Wednesday, September 7, 2011

Globular Cluster Photo Series (Part 10): M56

Last Friday while I was up at the Vis the weather was nice enough for me to be able to take the following picture for my globular cluster collection:

Messier 56 in Lyra.
This is Messier 56, a fairly average globular cluster located 32,900 light years away from us in the direction of the constellation Lyra. It is about 84 light years across, comparable to many of the other clusters I've photographed, and because of its distance it covers a fairly small 8.8 arcminutes on the sky (a little less than a third the size of the full moon).

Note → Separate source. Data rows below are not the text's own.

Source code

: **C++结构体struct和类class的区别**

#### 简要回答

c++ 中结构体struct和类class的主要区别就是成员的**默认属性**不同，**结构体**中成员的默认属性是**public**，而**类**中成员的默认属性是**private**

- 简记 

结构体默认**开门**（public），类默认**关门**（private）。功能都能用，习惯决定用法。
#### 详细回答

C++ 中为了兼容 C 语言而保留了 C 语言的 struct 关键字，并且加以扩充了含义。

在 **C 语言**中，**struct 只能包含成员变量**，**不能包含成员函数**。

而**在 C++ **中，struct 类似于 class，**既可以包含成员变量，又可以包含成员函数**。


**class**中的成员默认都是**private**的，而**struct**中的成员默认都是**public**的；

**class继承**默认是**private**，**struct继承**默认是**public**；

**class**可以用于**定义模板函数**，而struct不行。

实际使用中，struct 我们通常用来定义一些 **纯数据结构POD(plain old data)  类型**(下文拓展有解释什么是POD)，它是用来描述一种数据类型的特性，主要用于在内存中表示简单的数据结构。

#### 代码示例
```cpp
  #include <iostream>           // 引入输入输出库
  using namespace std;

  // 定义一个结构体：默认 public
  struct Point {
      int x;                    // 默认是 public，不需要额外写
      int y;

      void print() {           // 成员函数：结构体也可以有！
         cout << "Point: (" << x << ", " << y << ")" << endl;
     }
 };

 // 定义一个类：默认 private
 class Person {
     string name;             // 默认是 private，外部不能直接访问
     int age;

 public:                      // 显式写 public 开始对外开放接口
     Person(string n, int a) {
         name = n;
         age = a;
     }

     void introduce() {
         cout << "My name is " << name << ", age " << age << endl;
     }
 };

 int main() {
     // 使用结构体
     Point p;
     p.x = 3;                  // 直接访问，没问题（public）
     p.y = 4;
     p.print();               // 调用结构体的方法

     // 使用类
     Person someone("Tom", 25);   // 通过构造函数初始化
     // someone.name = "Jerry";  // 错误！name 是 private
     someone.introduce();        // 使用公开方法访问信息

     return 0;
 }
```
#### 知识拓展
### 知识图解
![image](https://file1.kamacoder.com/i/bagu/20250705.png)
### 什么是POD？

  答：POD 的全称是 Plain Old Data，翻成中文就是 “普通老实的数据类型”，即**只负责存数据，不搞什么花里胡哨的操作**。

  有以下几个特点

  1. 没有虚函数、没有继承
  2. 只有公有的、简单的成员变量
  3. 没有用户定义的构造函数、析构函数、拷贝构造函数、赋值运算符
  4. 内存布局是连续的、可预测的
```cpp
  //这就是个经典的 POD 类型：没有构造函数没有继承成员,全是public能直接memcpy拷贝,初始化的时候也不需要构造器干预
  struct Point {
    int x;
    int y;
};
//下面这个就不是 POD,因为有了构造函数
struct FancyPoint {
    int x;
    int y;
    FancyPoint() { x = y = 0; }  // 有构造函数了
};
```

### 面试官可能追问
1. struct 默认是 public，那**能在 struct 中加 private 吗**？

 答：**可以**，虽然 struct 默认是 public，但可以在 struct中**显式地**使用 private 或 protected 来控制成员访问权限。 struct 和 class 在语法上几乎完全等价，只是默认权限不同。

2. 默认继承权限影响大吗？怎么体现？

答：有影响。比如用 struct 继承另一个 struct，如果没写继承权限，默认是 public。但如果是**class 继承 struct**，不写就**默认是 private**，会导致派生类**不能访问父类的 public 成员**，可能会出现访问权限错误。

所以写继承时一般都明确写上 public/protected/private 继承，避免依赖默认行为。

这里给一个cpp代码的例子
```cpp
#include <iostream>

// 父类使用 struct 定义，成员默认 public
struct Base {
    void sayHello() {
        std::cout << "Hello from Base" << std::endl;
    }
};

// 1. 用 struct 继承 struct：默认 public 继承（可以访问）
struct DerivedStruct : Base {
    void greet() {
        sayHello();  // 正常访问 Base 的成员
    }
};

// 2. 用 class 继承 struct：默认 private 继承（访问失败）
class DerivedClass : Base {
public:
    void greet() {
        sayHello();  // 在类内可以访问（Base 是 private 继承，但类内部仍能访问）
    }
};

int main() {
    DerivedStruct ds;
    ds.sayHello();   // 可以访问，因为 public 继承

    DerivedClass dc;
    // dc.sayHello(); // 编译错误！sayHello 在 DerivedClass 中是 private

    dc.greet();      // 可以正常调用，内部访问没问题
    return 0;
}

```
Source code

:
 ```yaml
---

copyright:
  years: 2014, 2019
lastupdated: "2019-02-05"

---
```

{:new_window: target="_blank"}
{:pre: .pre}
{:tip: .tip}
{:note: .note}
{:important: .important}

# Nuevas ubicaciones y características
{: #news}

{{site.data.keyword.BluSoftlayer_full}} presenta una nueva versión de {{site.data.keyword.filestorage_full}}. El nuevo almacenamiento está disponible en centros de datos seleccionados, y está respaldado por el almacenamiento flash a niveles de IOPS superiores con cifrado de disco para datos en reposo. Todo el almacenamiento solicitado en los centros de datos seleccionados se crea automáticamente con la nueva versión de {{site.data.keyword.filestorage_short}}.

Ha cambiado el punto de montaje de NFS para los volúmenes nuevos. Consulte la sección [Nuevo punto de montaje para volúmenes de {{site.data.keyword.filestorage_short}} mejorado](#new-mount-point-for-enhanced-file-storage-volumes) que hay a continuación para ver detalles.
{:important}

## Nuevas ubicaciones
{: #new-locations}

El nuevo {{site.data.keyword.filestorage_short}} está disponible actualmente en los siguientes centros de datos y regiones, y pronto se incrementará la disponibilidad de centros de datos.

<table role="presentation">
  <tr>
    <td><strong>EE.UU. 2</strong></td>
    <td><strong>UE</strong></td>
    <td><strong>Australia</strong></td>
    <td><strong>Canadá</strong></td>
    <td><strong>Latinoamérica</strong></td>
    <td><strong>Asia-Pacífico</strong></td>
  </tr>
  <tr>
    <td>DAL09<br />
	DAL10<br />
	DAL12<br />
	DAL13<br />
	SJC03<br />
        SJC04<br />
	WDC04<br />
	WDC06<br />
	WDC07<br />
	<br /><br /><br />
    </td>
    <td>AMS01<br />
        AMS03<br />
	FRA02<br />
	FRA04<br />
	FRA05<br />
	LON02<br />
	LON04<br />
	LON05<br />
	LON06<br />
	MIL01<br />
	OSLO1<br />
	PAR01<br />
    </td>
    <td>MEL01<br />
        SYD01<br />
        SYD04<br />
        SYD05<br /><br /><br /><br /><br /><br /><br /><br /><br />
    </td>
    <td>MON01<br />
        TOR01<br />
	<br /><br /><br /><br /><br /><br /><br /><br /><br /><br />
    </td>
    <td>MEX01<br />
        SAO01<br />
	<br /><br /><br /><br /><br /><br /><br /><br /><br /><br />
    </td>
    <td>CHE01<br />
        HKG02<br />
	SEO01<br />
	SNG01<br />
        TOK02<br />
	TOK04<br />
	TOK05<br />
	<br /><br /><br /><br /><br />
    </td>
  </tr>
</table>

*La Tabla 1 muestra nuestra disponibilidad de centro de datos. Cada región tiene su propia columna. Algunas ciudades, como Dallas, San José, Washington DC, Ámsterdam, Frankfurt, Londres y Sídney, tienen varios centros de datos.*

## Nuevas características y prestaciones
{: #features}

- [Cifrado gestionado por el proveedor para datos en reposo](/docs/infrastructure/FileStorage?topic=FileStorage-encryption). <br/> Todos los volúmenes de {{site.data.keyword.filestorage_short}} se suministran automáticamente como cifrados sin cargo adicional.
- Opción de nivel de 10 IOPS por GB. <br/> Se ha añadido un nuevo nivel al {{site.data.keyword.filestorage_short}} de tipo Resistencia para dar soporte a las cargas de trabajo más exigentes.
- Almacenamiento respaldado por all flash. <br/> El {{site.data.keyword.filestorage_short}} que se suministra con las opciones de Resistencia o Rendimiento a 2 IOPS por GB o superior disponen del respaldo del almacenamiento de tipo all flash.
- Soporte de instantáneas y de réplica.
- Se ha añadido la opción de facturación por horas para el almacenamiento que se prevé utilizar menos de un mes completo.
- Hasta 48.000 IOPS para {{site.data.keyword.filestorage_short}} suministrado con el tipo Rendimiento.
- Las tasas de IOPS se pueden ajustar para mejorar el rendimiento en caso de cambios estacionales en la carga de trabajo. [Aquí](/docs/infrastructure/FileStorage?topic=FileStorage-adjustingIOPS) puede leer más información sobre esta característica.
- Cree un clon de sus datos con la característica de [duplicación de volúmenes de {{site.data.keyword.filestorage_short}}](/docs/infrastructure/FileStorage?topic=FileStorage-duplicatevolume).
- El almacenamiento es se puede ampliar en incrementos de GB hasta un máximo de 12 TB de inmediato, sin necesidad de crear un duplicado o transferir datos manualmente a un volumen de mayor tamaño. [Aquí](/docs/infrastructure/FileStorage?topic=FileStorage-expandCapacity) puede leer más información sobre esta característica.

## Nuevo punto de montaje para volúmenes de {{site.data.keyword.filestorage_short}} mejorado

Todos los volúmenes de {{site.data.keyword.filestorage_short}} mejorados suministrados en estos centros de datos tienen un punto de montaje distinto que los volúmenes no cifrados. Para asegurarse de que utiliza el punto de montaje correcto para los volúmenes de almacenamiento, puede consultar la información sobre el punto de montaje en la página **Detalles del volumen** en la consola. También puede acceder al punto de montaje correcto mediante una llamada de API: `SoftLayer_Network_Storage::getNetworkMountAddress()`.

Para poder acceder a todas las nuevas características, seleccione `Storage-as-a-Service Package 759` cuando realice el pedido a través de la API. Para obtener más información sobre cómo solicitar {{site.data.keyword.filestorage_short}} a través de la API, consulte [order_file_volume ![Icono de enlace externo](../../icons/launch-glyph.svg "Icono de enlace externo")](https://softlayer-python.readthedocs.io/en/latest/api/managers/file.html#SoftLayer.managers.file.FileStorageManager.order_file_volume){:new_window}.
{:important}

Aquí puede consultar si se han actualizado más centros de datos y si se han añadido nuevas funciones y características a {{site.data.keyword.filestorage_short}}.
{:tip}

There isn't that much interesting about this cluster, according to the sources I looked at. There are about a dozen variable stars known in it, a decent number but nowhere near the 112 found in Messier 15. The most interesting piece of information I found about it is that it is approaching us at the high velocity of about 145 km/sec. Other than that, not much to say about it, yet another celestial jewel in the collection.

Sunday, September 4, 2011

Atmospheric Aquiline

Today I have a rather stunning image (if I say so myself) that I apparently took back in October 2009. I say that because I don't remember reducing the data, and yet I discovered it today sitting in a folder about 90% of the way to being finished. So I finished it, and it turned out to be quite a beauty.
Messier 16, the famous Eagle Nebula in Sagittarius.
This is the famous Eagle Nebula, entry #16 in Charles Messier's famous list of not-comets. It is a place of stellar birth, where clouds of gas and dust are contracting into new stars. The faint red glow you see throughout the region comes from hydrogen excited by the many young, hot, massive stars in the area which are emitting copious quantities of ultraviolet light. The red light is called hydrogen-alpha by astronomers and has a wavelength of 656.28 nanometers. It comes about when the electron of a previously excited hydrogen atom jumps down from the third shell of orbitals surrounding the nucleus to the second, releasing a photon of red light in the process.

The Eagle Nebula achieved stardom (ha!) mainly after 1995 when an iconic picture of it was taken with the Hubble space telescope that focused on the dark dust lanes seen near the center. These became known as the Pillars of Creation, and are believed to be locations where stars are actively being born.

If you're wondering why it's called the Eagle Nebula, as with most such names it works better if you're looking at it through a moderately-sized telescope. You can kind of see it in deeper images that reveal more of the outlying details, as well.